**Data to process:**
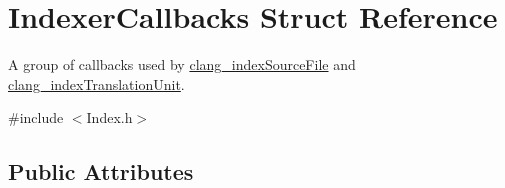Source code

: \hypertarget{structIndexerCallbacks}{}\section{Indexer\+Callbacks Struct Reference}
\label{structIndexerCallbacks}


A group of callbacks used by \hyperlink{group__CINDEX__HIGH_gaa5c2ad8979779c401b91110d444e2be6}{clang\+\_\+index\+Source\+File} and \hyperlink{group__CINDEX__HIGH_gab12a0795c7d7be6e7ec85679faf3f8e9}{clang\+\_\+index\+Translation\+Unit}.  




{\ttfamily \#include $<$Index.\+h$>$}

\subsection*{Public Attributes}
* * *
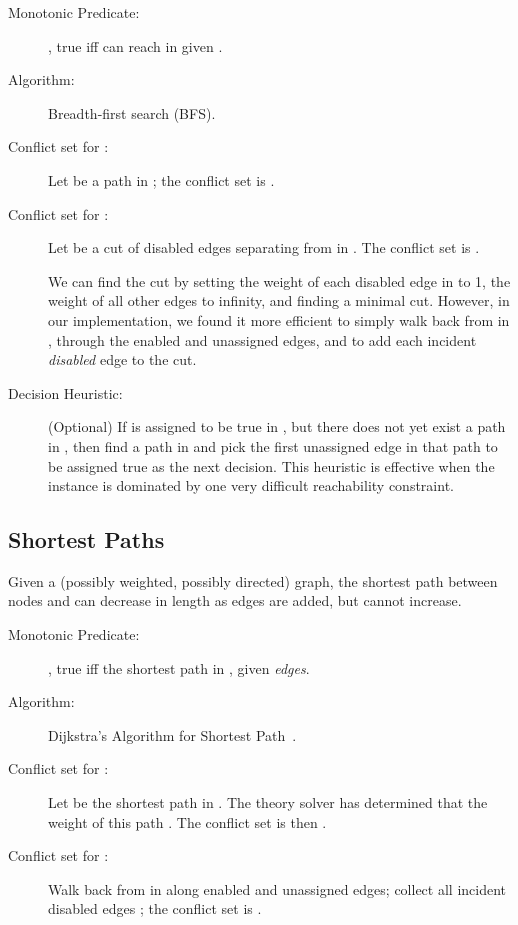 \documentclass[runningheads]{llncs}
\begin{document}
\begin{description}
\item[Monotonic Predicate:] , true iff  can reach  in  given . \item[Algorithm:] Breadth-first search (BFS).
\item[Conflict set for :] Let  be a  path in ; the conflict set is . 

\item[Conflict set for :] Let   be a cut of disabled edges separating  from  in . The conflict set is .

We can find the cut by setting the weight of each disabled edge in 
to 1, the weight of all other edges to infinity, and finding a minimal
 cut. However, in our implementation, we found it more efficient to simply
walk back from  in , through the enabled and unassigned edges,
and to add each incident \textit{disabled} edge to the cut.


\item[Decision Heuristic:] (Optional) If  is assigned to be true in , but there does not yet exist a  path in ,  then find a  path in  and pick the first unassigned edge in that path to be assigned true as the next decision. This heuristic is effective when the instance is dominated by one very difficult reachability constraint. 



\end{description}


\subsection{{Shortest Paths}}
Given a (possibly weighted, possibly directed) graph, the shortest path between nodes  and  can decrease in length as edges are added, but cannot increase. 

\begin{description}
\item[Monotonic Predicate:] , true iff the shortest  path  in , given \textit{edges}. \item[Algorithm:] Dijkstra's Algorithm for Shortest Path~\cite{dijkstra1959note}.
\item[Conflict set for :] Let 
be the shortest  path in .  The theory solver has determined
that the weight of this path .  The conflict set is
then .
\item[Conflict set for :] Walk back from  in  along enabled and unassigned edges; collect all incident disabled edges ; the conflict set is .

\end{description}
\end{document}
--
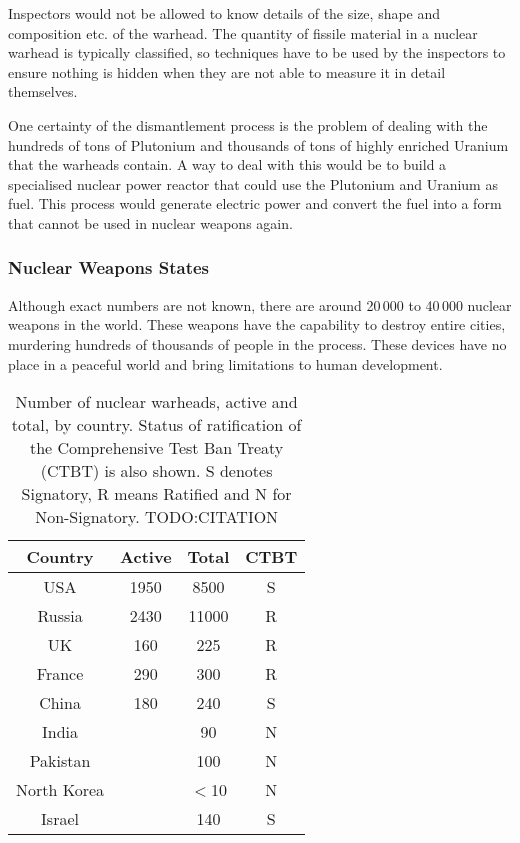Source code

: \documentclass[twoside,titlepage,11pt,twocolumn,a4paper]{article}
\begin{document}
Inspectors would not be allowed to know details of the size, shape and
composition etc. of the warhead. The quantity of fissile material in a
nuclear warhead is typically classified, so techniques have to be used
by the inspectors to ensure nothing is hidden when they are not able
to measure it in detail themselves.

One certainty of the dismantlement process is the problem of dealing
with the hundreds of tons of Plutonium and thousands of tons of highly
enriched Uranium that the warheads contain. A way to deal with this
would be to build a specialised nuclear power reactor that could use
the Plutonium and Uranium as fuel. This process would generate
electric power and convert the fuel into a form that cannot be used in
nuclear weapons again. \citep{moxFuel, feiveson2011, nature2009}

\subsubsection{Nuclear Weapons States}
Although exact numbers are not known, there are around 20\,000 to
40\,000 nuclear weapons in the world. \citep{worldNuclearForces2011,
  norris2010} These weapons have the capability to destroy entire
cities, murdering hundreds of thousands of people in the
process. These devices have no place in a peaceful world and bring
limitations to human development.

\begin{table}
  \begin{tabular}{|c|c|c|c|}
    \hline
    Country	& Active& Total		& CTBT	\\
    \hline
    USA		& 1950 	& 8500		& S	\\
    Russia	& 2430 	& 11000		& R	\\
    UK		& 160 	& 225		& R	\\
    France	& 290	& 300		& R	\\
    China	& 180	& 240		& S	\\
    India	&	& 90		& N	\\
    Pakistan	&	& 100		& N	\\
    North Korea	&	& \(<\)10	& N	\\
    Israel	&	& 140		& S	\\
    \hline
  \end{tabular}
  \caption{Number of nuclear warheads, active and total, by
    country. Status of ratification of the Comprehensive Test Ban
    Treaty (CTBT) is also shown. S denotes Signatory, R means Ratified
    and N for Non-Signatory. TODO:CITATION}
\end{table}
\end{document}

**What you should do:** Among the entries above, the line containing "composition etc. of", the line containing "to measure it in detail themselves.", and all lines between them are to be restated word for word; nothing else belongs in the reply.

**Solution to the problem:**
composition etc. of the warhead. The quantity of fissile material in a
nuclear warhead is typically classified, so techniques have to be used
by the inspectors to ensure nothing is hidden when they are not able
to measure it in detail themselves.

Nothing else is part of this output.